C’est en effet dans ce lac perdu au fin fond du désert au nord-est du Kenya que des vestiges préhistoriques incroyablement précieux ont été conservés. Les archéologues ont notamment trouvé le squelette d’un jeune garçon, décédé aux environs de 8 ans : le garçon de Turkana. Ses os auraient coulé dans les sédiments du lac, où ils ont été conservés pendant plus d’un million d’années. C’est, en 2016, le fossile humain datant de l’âge de pierre le plus complet qui n’ait jamais été découvert.
Ce squelette figure parmi plein d’autres fossiles humains découverts près du lac. Ensemble, ils couvrent quatre millions d’années de l’évolution humaine.

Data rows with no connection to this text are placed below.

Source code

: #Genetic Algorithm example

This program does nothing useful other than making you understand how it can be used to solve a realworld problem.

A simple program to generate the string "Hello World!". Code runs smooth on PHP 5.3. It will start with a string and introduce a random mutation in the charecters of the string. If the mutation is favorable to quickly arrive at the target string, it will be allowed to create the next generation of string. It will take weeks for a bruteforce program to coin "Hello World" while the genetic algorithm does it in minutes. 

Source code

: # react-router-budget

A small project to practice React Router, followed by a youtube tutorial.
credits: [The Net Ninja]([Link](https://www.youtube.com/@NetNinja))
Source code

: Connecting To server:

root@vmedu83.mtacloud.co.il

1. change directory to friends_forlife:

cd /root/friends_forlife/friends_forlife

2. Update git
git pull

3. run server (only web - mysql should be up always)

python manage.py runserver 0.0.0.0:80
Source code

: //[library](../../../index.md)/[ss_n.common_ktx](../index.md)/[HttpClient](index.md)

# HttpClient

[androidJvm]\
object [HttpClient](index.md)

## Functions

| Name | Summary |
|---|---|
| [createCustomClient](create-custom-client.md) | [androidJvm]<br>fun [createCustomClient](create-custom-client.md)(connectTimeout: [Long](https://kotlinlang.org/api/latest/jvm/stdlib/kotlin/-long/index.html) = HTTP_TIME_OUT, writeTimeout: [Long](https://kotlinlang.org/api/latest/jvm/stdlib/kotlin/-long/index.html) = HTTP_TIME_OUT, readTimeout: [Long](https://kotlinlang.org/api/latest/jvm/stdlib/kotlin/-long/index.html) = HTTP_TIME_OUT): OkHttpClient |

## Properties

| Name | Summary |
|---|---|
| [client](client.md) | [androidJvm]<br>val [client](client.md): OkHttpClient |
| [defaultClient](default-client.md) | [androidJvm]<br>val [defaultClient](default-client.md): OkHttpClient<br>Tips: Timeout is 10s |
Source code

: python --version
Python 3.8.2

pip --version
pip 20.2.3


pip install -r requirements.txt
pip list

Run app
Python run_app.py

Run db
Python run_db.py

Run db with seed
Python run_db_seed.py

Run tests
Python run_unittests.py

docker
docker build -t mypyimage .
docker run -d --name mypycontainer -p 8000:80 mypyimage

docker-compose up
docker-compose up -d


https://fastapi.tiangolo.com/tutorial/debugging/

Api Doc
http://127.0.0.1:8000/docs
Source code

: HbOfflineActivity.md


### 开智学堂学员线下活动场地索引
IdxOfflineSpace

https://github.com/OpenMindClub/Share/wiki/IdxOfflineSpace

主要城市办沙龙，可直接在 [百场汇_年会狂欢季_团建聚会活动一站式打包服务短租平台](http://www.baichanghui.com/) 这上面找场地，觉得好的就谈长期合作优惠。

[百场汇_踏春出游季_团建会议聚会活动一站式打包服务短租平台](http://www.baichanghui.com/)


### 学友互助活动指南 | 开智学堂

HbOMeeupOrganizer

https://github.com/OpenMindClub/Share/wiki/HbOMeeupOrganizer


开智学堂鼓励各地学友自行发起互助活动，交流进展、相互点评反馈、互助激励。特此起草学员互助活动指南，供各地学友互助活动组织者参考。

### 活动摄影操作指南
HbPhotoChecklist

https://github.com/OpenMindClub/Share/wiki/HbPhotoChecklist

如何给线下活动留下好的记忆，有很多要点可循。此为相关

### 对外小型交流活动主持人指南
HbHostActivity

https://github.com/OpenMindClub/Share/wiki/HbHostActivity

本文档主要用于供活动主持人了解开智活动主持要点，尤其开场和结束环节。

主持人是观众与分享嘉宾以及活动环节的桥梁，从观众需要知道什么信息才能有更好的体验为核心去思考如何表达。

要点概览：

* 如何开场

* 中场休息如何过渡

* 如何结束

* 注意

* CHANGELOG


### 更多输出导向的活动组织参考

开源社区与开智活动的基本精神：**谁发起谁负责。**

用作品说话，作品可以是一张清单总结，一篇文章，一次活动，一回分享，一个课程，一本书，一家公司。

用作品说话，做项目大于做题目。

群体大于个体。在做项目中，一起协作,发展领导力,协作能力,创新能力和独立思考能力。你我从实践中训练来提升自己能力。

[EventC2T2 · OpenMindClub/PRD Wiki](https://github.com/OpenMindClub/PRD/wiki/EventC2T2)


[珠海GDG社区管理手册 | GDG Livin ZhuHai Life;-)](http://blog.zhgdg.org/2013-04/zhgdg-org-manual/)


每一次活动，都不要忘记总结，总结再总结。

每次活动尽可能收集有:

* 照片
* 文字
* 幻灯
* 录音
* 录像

Le lac Turkana a permis d’apprendre énormément de choses sur nos origines et sur la façon dont vivaient nos ancêtres.
Aujourd’hui, ce lac est situé au coeur d’un environnement très sec et hostile, mais cela n’a pas toujours été le cas. Il y a environ deux millions d’années, ce lac était beaucoup plus vaste et entouré de verdure. Selon les périodes, les changements climatiques ont rétréci et même fait disparaître ce lac.
Dans des temps plus humides, nos ancêtres ont donc occupé ce terrain aussi idéal pour vivre que pour la conservation des fossiles. En effet, le lac Turkana se trouve sur une zone volcanique, où l’activité tectonique peut déplacer la croûte terrestre et créer de nouvelles couches.
C’est précisément à l’intérieur de ces couches que les fossiles de différentes périodes ont été trouvés. « Il faut un grand nombre de circonstances pour pouvoir trouver des os qui se sont enfouis dans le sable et sont devenus du grès », explique le professeur Fred Spoor de l’University College de Londres au Royaume-Uni. « Les périodes de fortes précipitations ont depuis érodé beaucoup de ces couches, ce qui a rendu les fossiles plus visibles. »
Les fouilles au bord du lac ont commencé en 1968 sur la côte orientale, appelée Koobi Fora, sous l’égide de Richard Leaker de l’Institut du bassin de Turkana. Si le terrain était immense, les archéologues savaient qu’il regorgeait de vestiges. Au fil des années, plusieurs fossiles de différentes espèces ont été découverts. En 1972, l’équipe de Leakey a découvert le crâne et quelques os d’un Homo rudolfensis qui a vécu il y a environ 1,9 million d’années, connu sous le nom de « crâne 1470 ».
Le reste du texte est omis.